| Exercise instructions |
For each line of the data below that contains "yourself", return that line.

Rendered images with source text
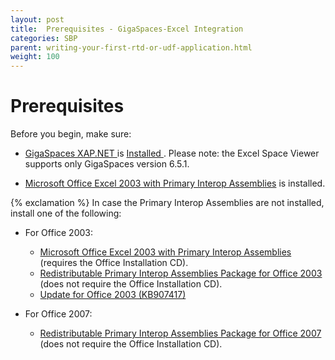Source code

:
 ```yaml
---
layout: post
title:  Prerequisites - GigaSpaces-Excel Integration
categories: SBP
parent: writing-your-first-rtd-or-udf-application.html
weight: 100
---
```


# Prerequisites

Before you begin, make sure:

- [GigaSpaces XAP.NET ](http://www.gigaspaces.com/LatestProductVersion) is [Installed ]({%latestneturl%}/installing-xap.net.html).
Please note: the Excel Space Viewer supports only GigaSpaces version 6.5.1.

- [Microsoft Office Excel 2003 with Primary Interop Assemblies](http://msdn2.microsoft.com/en-us/library/aa159923(office.11).aspx) is installed.

{% exclamation %} In case the Primary Interop Assemblies are not installed, install one of the following:

- For Office 2003:
    - [Microsoft Office Excel 2003 with Primary Interop Assemblies](http://msdn2.microsoft.com/en-us/library/aa159923(office.11).aspx) (requires the Office Installation CD).
    - [Redistributable Primary Interop Assemblies Package for Office 2003](http://www.microsoft.com/downloads/details.aspx?FamilyId=3C9A983A-AC14-4125-8BA0-D36D67E0F4AD&displaylang=en) (does not require the Office Installation CD).
    - [Update for Office 2003 (KB907417)](http://www.microsoft.com/downloads/details.aspx?familyid=1B0BFB35-C252-43CC-8A2A-6A64D6AC4670&displaylang=en)

- For Office 2007:
    - [Redistributable Primary Interop Assemblies Package for Office 2007](http://go.microsoft.com/fwlink/?LinkId=72637) (does not require the Office Installation CD).
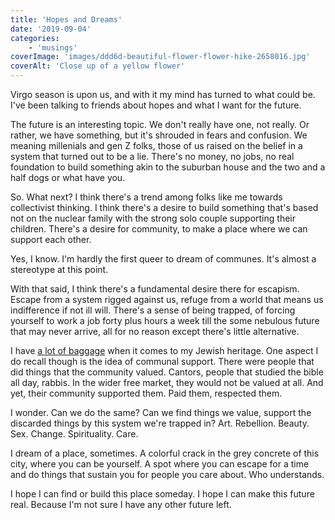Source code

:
 ```yaml
---
title: 'Hopes and Dreams'
date: '2019-09-04'
categories:
    - 'musings'
coverImage: 'images/ddd6d-beautiful-flower-flower-hike-2658016.jpg'
coverAlt: 'Close up of a yellow flower'
---
```


Virgo season is upon us, and with it my mind has turned to what could be. I've been talking to friends about hopes and what I want for the future.

The future is an interesting topic. We don't really have one, not really. Or rather, we have something, but it's shrouded in fears and confusion. We meaning millenials and gen Z folks, those of us raised on the belief in a system that turned out to be a lie. There's no money, no jobs, no real foundation to build something akin to the suburban house and the two and a half dogs or what have you.

So. What next? I think there's a trend among folks like me towards collectivist thinking. I think there's a desire to build something that's based not on the nuclear family with the strong solo couple supporting their children. There's a desire for community, to make a place where we can support each other.

Yes, I know. I'm hardly the first queer to dream of communes. It's almost a stereotype at this point.

With that said, I think there's a fundamental desire there for escapism. Escape from a system rigged against us, refuge from a world that means us indifference if not ill will. There's a sense of being trapped, of forcing yourself to work a job forty plus hours a week till the some nebulous future that may never arrive, all for no reason except there's little alternative.

I have [a lot of baggage](http://past) when it comes to my Jewish heritage. One aspect I do recall though is the idea of communal support. There were people that did things that the community valued. Cantors, people that studied the bible all day, rabbis. In the wider free market, they would not be valued at all. And yet, their community supported them. Paid them, respected them.

I wonder. Can we do the same? Can we find things we value, support the discarded things by this system we're trapped in? Art. Rebellion. Beauty. Sex. Change. Spirituality. Care.

I dream of a place, sometimes. A colorful crack in the grey concrete of this city, where you can be yourself. A spot where you can escape for a time and do things that sustain you for people you care about. Who understands.

I hope I can find or build this place someday. I hope I can make this future real. Because I'm not sure I have any other future left.
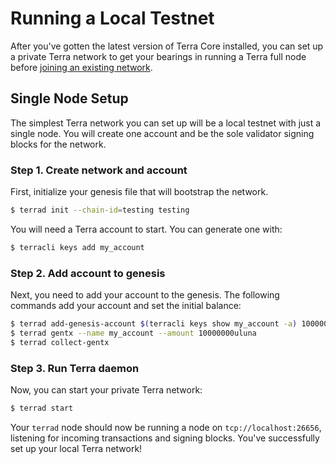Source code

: # Running a Local Testnet

After you've gotten the latest version of Terra Core installed, you can set up a private Terra network to get your bearings in running a Terra full node before [joining an existing network]().

## Single Node Setup

The simplest Terra network you can set up will be a local testnet with just a single node. You will create one account and be the sole validator signing blocks for the network.

### Step 1. Create network and account

First, initialize your genesis file that will bootstrap the network.

```bash
$ terrad init --chain-id=testing testing
```

You will need a Terra account to start. You can generate one with:

```bash
$ terracli keys add my_account
```

### Step 2. Add account to genesis

Next, you need to add your account to the genesis. The following commands add your account and set the initial balance:

```bash
$ terrad add-genesis-account $(terracli keys show my_account -a) 100000000uluna,1000usd
$ terrad gentx --name my_account --amount 10000000uluna
$ terrad collect-gentx
```

### Step 3. Run Terra daemon

Now, you can start your private Terra network:

```bash
$ terrad start
```

Your `terrad` node should now be running a node on `tcp://localhost:26656`, listening for incoming transactions and signing blocks. You've successfully set up your local Terra network!
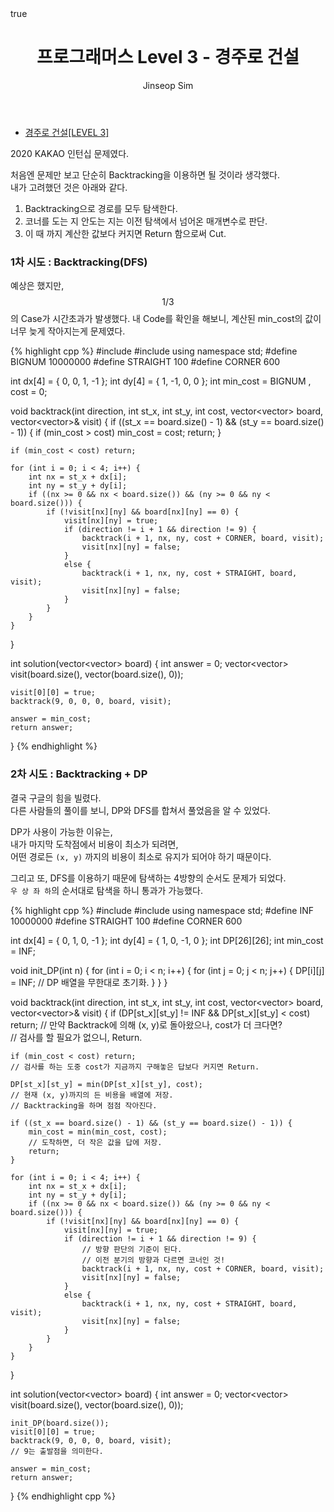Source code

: ﻿---
layout: post
title: "프로그래머스 Level 3 - 경주로 건설"
categories: KAKAO Programmers
tags: [cpp]
author:
  - Jinseop Sim
math: true
---

- [경주로 건설[LEVEL 3]](https://school.programmers.co.kr/learn/courses/30/lessons/67259)

2020 KAKAO 인턴십 문제였다.  

처음엔 문제만 보고 단순히 Backtracking을 이용하면 될 것이라 생각했다.  
내가 고려했던 것은 아래와 같다.  

1. Backtracking으로 경로를 모두 탐색한다.
2. 코너를 도는 지 안도는 지는 이전 탐색에서 넘어온 매개변수로 판단.
3. 이 때 까지 계산한 값보다 커지면 Return 함으로써 Cut.  

### 1차 시도 : Backtracking(DFS)

예상은 했지만, $$1/3$$의 Case가 시간초과가 발생했다.
내 Code를 확인을 해보니, 계산된 min_cost의 값이 너무 늦게 작아지는게 문제였다.  

{% highlight cpp %}
#include <string>
#include <vector>
using namespace std;
#define BIGNUM 10000000
#define STRAIGHT 100
#define CORNER 600

int dx[4] = { 0, 0, 1, -1 };
int dy[4] = { 1, -1, 0, 0 };
int min_cost = BIGNUM , cost = 0;

void backtrack(int direction, int st_x, int st_y, int cost, vector<vector<int>> board, vector<vector<bool>>& visit) {
    if ((st_x == board.size() - 1) && (st_y == board.size() - 1)) {
        if (min_cost > cost) min_cost = cost;
        return;
    }

    if (min_cost < cost) return;

    for (int i = 0; i < 4; i++) {
        int nx = st_x + dx[i];
        int ny = st_y + dy[i];
        if ((nx >= 0 && nx < board.size()) && (ny >= 0 && ny < board.size())) {
            if (!visit[nx][ny] && board[nx][ny] == 0) {
                visit[nx][ny] = true;
                if (direction != i + 1 && direction != 9) {
                    backtrack(i + 1, nx, ny, cost + CORNER, board, visit);
                    visit[nx][ny] = false;
                }
                else {
                    backtrack(i + 1, nx, ny, cost + STRAIGHT, board, visit);
                    visit[nx][ny] = false;
                }
            }
        }
    }
}

int solution(vector<vector<int>> board) {
    int answer = 0;
    vector<vector<bool>> visit(board.size(), vector<bool>(board.size(), 0));

    visit[0][0] = true;
    backtrack(9, 0, 0, 0, board, visit);

    answer = min_cost;
    return answer;
}
{% endhighlight %}

### 2차 시도 : Backtracking + DP

결국 구글의 힘을 빌렸다.  
다른 사람들의 풀이를 보니, DP와 DFS를 합쳐서 풀었음을 알 수 있었다.  

DP가 사용이 가능한 이유는,  
내가 마지막 도착점에서 비용이 최소가 되려면,  
어떤 경로든 ```(x, y)``` 까지의 비용이 최소로 유지가 되어야 하기 때문이다.  

그리고 또, DFS를 이용하기 때문에 탐색하는 4방향의 순서도 문제가 되었다.  
```우 상 좌 하```의 순서대로 탐색을 하니 통과가 가능했다.  

{% highlight cpp %}
#include <string>
#include <vector>
using namespace std;
#define INF 10000000
#define STRAIGHT 100
#define CORNER 600

int dx[4] = { 0, 1, 0, -1 };
int dy[4] = { 1, 0, -1, 0 };
int DP[26][26];
int min_cost = INF;

void init_DP(int n) {
    for (int i = 0; i < n; i++) {
        for (int j = 0; j < n; j++) {
            DP[i][j] = INF;
            // DP 배열을 무한대로 초기화.
        }
    }
}

void backtrack(int direction, int st_x, int st_y, int cost, vector<vector<int>> board, vector<vector<bool>>& visit) {
    if (DP[st_x][st_y] != INF && DP[st_x][st_y] < cost) return;
    // 만약 Backtrack에 의해 (x, y)로 돌아왔으나, cost가 더 크다면?  
    // 검사를 할 필요가 없으니, Return.

    if (min_cost < cost) return;
    // 검사를 하는 도중 cost가 지금까지 구해놓은 답보다 커지면 Return.

    DP[st_x][st_y] = min(DP[st_x][st_y], cost);
    // 현재 (x, y)까지의 든 비용을 배열에 저장.
    // Backtracking을 하며 점점 작아진다.

    if ((st_x == board.size() - 1) && (st_y == board.size() - 1)) {
        min_cost = min(min_cost, cost);
        // 도착하면, 더 작은 값을 답에 저장.
        return;
    }

    for (int i = 0; i < 4; i++) {
        int nx = st_x + dx[i];
        int ny = st_y + dy[i];
        if ((nx >= 0 && nx < board.size()) && (ny >= 0 && ny < board.size())) {
            if (!visit[nx][ny] && board[nx][ny] == 0) {
                visit[nx][ny] = true;
                if (direction != i + 1 && direction != 9) {
                    // 방향 판단의 기준이 된다.
                    // 이전 분기의 방향과 다르면 코너인 것!
                    backtrack(i + 1, nx, ny, cost + CORNER, board, visit);
                    visit[nx][ny] = false;
                }
                else {
                    backtrack(i + 1, nx, ny, cost + STRAIGHT, board, visit);
                    visit[nx][ny] = false;
                }
            }
        }
    }
}

int solution(vector<vector<int>> board) {
    int answer = 0;
    vector<vector<bool>> visit(board.size(), vector<bool>(board.size(), 0));

    init_DP(board.size());
    visit[0][0] = true;
    backtrack(9, 0, 0, 0, board, visit);
    // 9는 출발점을 의미한다.

    answer = min_cost;
    return answer;
}
{% endhighlight cpp %}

| Answer section |
With that said, I think there's a fundamental desire there for escapism. Escape from a system rigged against us, refuge from a world that means us indifference if not ill will. There's a sense of being trapped, of forcing yourself to work a job forty plus hours a week till the some nebulous future that may never arrive, all for no reason except there's little alternative.
I dream of a place, sometimes. A colorful crack in the grey concrete of this city, where you can be yourself. A spot where you can escape for a time and do things that sustain you for people you care about. Who understands.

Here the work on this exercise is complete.